■ WHAT IS BEING ASKED ■
Write out exactly, please, every line from the beginning of the entries to the line holding "### Sample Curl Request (Local)", and no pictures.

Saved data entries
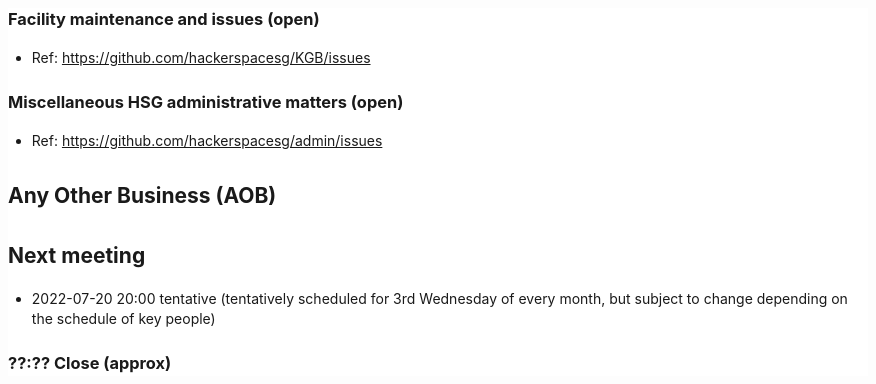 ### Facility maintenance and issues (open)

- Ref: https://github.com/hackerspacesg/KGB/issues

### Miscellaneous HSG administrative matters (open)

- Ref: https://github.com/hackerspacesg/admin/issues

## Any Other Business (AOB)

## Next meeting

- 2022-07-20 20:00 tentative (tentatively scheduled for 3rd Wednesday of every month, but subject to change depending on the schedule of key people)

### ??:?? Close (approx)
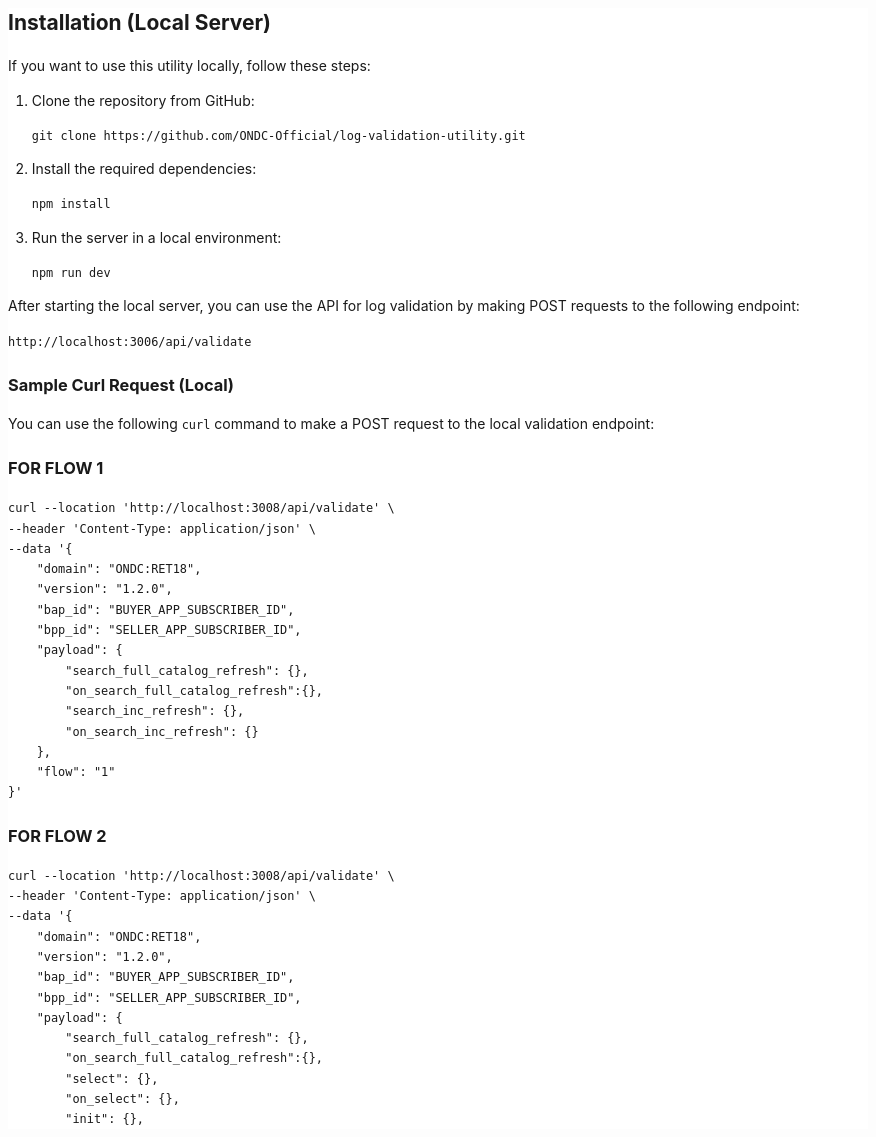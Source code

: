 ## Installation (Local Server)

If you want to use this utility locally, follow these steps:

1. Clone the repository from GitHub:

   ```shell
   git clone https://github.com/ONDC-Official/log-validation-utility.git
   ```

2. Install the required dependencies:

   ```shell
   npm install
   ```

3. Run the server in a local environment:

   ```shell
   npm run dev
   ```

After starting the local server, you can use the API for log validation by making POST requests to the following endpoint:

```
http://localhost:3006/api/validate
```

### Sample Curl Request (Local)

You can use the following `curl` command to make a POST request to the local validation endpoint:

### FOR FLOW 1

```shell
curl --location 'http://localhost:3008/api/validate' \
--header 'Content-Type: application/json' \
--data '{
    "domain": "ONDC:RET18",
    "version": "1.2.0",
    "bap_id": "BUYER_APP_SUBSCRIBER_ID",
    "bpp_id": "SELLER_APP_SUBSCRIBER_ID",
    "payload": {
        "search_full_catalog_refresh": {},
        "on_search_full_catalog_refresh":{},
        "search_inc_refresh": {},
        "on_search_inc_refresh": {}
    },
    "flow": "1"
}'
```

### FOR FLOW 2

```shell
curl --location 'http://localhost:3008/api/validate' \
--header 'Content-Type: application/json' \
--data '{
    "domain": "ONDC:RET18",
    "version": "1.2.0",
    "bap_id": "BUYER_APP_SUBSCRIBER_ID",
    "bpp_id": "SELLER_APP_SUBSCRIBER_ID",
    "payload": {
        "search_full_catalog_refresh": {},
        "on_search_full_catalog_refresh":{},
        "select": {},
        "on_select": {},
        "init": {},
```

■ YOUR RESPONSE ■
 ### Facility maintenance and issues (open)

- Ref: https://github.com/hackerspacesg/KGB/issues

### Miscellaneous HSG administrative matters (open)

- Ref: https://github.com/hackerspacesg/admin/issues

## Any Other Business (AOB)

## Next meeting

- 2022-07-20 20:00 tentative (tentatively scheduled for 3rd Wednesday of every month, but subject to change depending on the schedule of key people)

### ??:?? Close (approx)
Source code

: ## Installation (Local Server)

If you want to use this utility locally, follow these steps:

1. Clone the repository from GitHub:

   ```shell
   git clone https://github.com/ONDC-Official/log-validation-utility.git
   ```

2. Install the required dependencies:

   ```shell
   npm install
   ```

3. Run the server in a local environment:

   ```shell
   npm run dev
   ```

After starting the local server, you can use the API for log validation by making POST requests to the following endpoint:

```
http://localhost:3006/api/validate
```

### Sample Curl Request (Local)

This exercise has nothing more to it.